(Beginning of SUPPLIED RECORDS)

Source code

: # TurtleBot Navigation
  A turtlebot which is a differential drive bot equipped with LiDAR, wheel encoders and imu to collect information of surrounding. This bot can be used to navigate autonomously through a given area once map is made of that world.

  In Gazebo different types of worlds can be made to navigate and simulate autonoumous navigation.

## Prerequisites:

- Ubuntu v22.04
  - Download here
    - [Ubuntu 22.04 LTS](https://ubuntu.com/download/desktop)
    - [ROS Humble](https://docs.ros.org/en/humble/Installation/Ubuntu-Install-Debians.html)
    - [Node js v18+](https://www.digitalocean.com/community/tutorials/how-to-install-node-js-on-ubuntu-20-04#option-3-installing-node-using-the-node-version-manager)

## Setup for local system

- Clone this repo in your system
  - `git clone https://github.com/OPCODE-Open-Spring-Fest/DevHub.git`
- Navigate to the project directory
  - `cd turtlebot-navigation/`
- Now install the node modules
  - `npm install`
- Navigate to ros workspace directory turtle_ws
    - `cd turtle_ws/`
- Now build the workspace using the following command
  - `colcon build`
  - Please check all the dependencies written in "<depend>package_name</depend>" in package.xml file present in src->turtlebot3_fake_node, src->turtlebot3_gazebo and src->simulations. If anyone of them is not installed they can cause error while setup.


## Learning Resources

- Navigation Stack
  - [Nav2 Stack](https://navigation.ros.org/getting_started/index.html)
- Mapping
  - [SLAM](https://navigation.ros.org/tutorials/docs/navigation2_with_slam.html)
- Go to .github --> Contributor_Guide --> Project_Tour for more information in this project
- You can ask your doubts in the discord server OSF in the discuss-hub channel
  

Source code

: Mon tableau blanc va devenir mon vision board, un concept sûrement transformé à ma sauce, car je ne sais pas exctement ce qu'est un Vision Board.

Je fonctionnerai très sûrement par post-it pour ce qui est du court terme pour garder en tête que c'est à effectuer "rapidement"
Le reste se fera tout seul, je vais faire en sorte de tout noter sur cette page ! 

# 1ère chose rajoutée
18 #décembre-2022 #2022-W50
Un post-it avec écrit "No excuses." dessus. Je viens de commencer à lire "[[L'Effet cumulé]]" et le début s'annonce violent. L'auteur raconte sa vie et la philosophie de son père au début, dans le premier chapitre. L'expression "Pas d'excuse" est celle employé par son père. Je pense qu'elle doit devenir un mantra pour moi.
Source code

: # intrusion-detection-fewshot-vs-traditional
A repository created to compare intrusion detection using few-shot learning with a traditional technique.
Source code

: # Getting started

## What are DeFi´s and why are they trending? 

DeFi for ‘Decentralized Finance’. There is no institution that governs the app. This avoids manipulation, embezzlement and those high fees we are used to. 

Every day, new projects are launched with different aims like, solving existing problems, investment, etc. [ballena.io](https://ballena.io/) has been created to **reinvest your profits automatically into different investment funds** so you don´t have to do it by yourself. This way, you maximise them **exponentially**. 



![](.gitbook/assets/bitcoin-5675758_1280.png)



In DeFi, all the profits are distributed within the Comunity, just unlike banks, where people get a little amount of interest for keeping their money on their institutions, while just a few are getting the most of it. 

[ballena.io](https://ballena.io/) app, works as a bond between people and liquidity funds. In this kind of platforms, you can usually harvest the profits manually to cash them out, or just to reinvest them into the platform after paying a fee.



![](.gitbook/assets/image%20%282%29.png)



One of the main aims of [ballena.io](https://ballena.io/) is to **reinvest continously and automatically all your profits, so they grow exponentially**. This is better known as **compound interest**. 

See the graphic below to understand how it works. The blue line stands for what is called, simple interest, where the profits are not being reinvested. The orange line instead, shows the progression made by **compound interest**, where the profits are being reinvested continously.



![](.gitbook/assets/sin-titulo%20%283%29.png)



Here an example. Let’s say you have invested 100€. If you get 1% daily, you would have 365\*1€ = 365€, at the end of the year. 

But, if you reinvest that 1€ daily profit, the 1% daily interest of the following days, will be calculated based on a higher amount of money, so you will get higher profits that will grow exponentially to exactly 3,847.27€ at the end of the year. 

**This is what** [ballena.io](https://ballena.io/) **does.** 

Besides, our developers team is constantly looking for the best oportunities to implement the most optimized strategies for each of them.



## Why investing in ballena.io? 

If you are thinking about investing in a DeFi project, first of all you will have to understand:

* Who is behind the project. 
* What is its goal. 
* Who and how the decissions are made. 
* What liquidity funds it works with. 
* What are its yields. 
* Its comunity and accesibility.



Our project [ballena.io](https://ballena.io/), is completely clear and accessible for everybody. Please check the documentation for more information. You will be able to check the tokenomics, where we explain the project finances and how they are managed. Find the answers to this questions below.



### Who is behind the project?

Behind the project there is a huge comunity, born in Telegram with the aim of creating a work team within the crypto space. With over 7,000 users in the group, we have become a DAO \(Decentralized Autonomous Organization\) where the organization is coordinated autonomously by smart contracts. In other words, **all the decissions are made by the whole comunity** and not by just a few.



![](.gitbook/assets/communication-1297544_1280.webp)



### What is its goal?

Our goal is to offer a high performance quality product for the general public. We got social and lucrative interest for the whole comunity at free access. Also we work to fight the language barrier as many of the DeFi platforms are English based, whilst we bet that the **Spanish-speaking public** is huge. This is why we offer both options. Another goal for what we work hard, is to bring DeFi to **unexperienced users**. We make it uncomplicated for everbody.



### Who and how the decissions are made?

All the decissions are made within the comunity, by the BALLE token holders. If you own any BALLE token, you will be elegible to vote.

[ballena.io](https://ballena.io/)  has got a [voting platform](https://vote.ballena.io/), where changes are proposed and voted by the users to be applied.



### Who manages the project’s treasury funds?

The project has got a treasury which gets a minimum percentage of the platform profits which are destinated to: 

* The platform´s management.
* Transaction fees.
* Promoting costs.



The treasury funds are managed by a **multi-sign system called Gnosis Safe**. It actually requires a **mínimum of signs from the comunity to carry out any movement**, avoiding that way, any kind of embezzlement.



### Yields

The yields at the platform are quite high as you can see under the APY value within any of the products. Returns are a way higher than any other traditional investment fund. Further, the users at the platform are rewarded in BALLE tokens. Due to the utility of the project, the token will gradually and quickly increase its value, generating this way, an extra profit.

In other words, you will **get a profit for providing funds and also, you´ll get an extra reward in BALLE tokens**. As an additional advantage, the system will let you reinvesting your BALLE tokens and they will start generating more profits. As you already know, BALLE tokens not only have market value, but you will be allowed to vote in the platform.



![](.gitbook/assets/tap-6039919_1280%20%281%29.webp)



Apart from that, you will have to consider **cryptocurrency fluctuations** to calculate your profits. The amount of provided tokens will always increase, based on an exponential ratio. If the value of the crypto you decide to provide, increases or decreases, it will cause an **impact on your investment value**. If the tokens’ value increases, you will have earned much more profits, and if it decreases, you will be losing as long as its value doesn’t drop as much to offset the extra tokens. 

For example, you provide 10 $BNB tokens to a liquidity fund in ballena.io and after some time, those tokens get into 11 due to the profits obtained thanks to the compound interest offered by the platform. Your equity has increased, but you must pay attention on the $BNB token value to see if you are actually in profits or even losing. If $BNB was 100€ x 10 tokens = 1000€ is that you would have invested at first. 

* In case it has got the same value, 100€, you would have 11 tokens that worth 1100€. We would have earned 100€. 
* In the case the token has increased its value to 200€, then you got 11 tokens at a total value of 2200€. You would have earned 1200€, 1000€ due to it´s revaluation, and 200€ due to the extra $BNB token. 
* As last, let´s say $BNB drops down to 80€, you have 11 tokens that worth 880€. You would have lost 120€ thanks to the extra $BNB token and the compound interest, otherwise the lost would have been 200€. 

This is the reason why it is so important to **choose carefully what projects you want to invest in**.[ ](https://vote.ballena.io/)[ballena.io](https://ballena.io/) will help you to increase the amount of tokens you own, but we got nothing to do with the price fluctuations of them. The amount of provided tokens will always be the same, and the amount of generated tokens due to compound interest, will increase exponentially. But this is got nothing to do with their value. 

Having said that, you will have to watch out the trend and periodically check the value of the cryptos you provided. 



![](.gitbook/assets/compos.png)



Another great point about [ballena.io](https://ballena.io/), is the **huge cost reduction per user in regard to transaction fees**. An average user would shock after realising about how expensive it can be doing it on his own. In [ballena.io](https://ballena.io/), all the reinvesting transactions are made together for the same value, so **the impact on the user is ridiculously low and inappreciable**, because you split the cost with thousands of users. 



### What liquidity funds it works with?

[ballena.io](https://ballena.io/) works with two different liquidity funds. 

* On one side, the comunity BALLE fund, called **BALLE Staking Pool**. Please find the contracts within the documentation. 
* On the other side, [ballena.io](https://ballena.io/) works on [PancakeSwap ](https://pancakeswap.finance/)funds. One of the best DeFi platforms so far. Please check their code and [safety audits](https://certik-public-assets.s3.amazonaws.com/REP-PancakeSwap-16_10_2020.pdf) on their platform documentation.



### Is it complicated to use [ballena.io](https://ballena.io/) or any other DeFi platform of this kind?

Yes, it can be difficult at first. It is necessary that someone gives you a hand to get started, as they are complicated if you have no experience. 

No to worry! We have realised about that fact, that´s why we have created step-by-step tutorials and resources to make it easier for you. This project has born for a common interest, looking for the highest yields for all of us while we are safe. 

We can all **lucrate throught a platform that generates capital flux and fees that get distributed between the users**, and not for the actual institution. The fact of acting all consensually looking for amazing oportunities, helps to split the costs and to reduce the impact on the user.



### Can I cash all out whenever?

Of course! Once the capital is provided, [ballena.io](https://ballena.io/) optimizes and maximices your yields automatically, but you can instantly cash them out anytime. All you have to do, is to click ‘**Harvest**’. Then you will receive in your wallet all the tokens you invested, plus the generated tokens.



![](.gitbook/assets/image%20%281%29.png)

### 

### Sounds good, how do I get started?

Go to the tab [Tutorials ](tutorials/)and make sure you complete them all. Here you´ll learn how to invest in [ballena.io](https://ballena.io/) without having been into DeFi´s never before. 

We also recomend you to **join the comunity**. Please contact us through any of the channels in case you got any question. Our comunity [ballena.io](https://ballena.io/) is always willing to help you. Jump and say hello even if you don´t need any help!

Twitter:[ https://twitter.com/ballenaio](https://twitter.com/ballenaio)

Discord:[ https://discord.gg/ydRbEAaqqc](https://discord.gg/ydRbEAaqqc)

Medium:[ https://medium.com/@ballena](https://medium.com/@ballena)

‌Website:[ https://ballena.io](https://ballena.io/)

(End of SUPPLIED RECORDS)

TASK INSTRUCTIONS
Above are the records. Print exactly, and only, the lines from the line with "All the decissions are made within" to the line with "Apart from that, you", both inclusive.

RESPONSE AREA
All the decissions are made within the comunity, by the BALLE token holders. If you own any BALLE token, you will be elegible to vote.

[ballena.io](https://ballena.io/)  has got a [voting platform](https://vote.ballena.io/), where changes are proposed and voted by the users to be applied.



### Who manages the project’s treasury funds?

The project has got a treasury which gets a minimum percentage of the platform profits which are destinated to: 

* The platform´s management.
* Transaction fees.
* Promoting costs.



The treasury funds are managed by a **multi-sign system called Gnosis Safe**. It actually requires a **mínimum of signs from the comunity to carry out any movement**, avoiding that way, any kind of embezzlement.



### Yields

The yields at the platform are quite high as you can see under the APY value within any of the products. Returns are a way higher than any other traditional investment fund. Further, the users at the platform are rewarded in BALLE tokens. Due to the utility of the project, the token will gradually and quickly increase its value, generating this way, an extra profit.

In other words, you will **get a profit for providing funds and also, you´ll get an extra reward in BALLE tokens**. As an additional advantage, the system will let you reinvesting your BALLE tokens and they will start generating more profits. As you already know, BALLE tokens not only have market value, but you will be allowed to vote in the platform.



![](.gitbook/assets/tap-6039919_1280%20%281%29.webp)



Apart from that, you will have to consider **cryptocurrency fluctuations** to calculate your profits. The amount of provided tokens will always increase, based on an exponential ratio. If the value of the crypto you decide to provide, increases or decreases, it will cause an **impact on your investment value**. If the tokens’ value increases, you will have earned much more profits, and if it decreases, you will be losing as long as its value doesn’t drop as much to offset the extra tokens. 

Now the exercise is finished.